Molecular mechanism of plasmid-borne resistance to sulfonamide antibiotics

The sulfonamides (sulfas) are the oldest class of antibacterial drugs and inhibit the bacterial dihydropteroate synthase (DHPS, encoded by folP ), through chemical mimicry of its co-substrate p -aminobenzoic acid ( p ABA). Resistance to sulfa drugs is mediated either by mutations in folP or acquisition of sul genes, which code for sulfa-insensitive, divergent DHPS enzymes. While the molecular basis of resistance through folP mutations is well understood, the mechanisms mediating sul -based resistance have not been investigated in detail.
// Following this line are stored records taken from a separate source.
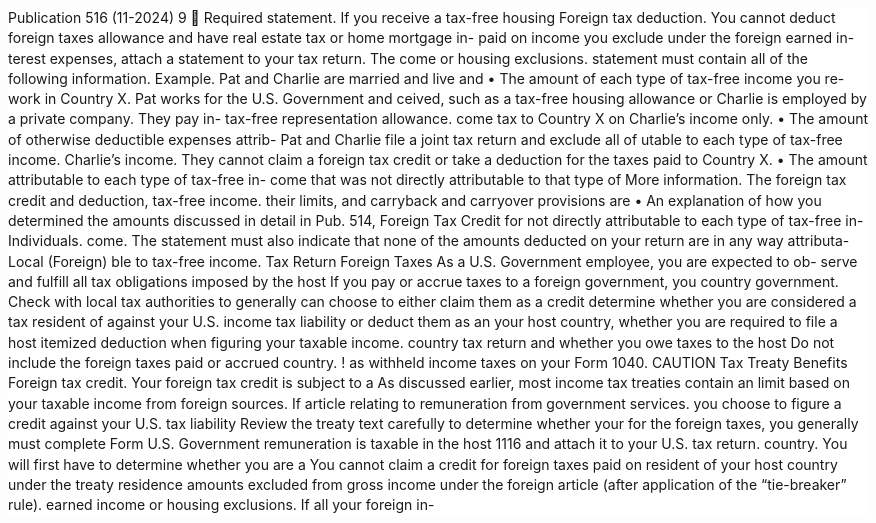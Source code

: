 
Publication 516 (11-2024)                                                                                                 9
   Required statement. If you receive a tax-free housing         Foreign tax deduction. You cannot deduct foreign taxes
allowance and have real estate tax or home mortgage in-          paid on income you exclude under the foreign earned in-
terest expenses, attach a statement to your tax return. The      come or housing exclusions.
statement must contain all of the following information.
                                                                    Example. Pat and Charlie are married and live and
 • The amount of each type of tax-free income you re-            work in Country X. Pat works for the U.S. Government and
     ceived, such as a tax-free housing allowance or             Charlie is employed by a private company. They pay in-
     tax-free representation allowance.                          come tax to Country X on Charlie’s income only.
 • The amount of otherwise deductible expenses attrib-              Pat and Charlie file a joint tax return and exclude all of
     utable to each type of tax-free income.                     Charlie’s income. They cannot claim a foreign tax credit or
                                                                 take a deduction for the taxes paid to Country X.
 • The amount attributable to each type of tax-free in-
     come that was not directly attributable to that type of     More information. The foreign tax credit and deduction,
     tax-free income.                                            their limits, and carryback and carryover provisions are
 • An explanation of how you determined the amounts              discussed in detail in Pub. 514, Foreign Tax Credit for
     not directly attributable to each type of tax-free in-      Individuals.
     come.
   The statement must also indicate that none of the
amounts deducted on your return are in any way attributa-        Local (Foreign)
ble to tax-free income.
                                                                 Tax Return
Foreign Taxes                                                    As a U.S. Government employee, you are expected to ob-
                                                                 serve and fulfill all tax obligations imposed by the host
If you pay or accrue taxes to a foreign government, you
                                                                 country government. Check with local tax authorities to
generally can choose to either claim them as a credit
                                                                 determine whether you are considered a tax resident of
against your U.S. income tax liability or deduct them as an
                                                                 your host country, whether you are required to file a host
itemized deduction when figuring your taxable income.
                                                                 country tax return and whether you owe taxes to the host
          Do not include the foreign taxes paid or accrued       country.
     !    as withheld income taxes on your Form 1040.
CAUTION
                                                                 Tax Treaty Benefits
Foreign tax credit. Your foreign tax credit is subject to a
                                                                 As discussed earlier, most income tax treaties contain an
limit based on your taxable income from foreign sources. If
                                                                 article relating to remuneration from government services.
you choose to figure a credit against your U.S. tax liability
                                                                 Review the treaty text carefully to determine whether your
for the foreign taxes, you generally must complete Form
                                                                 U.S. Government remuneration is taxable in the host
1116 and attach it to your U.S. tax return.
                                                                 country. You will first have to determine whether you are a
    You cannot claim a credit for foreign taxes paid on
                                                                 resident of your host country under the treaty residence
amounts excluded from gross income under the foreign
                                                                 article (after application of the “tie-breaker” rule).
earned income or housing exclusions. If all your foreign in-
Here, we determine crystal structures of the most common Sul enzyme types (Sul1, Sul2 and Sul3) in multiple ligand-bound states, revealing a substantial reorganization of their p ABA-interaction region relative to the corresponding region of DHPS. We use biochemical and biophysical assays, mutational analysis, and in trans complementation of E. coli Δ folP to show that a Phe-Gly sequence enables the Sul enzymes to discriminate against sulfas while retaining p ABA binding and is necessary for broad resistance to sulfonamides. Experimental evolution of E. coli results in a strain harboring a sulfa-resistant DHPS variant that carries a Phe-Gly insertion in its active site, recapitulating this molecular mechanism. We also show that Sul enzymes possess increased active site conformational dynamics relative to DHPS, which could contribute to substrate discrimination. Our results reveal the molecular foundation for Sul-mediated drug resistance and facilitate the potential development of new sulfas less prone to resistance. Bacterial resistance to sulfonamide antibiotics (sulfas) is mediated by acquisition of sul genes, which encode sulfa-insensitive versions of the target enzyme, dihydropteroate synthase. Here, Venkatesan et al. study Sul enzymes using biochemical, structural, mutational and functional analyses, revealing the molecular basis for Sul-mediated drug resistance.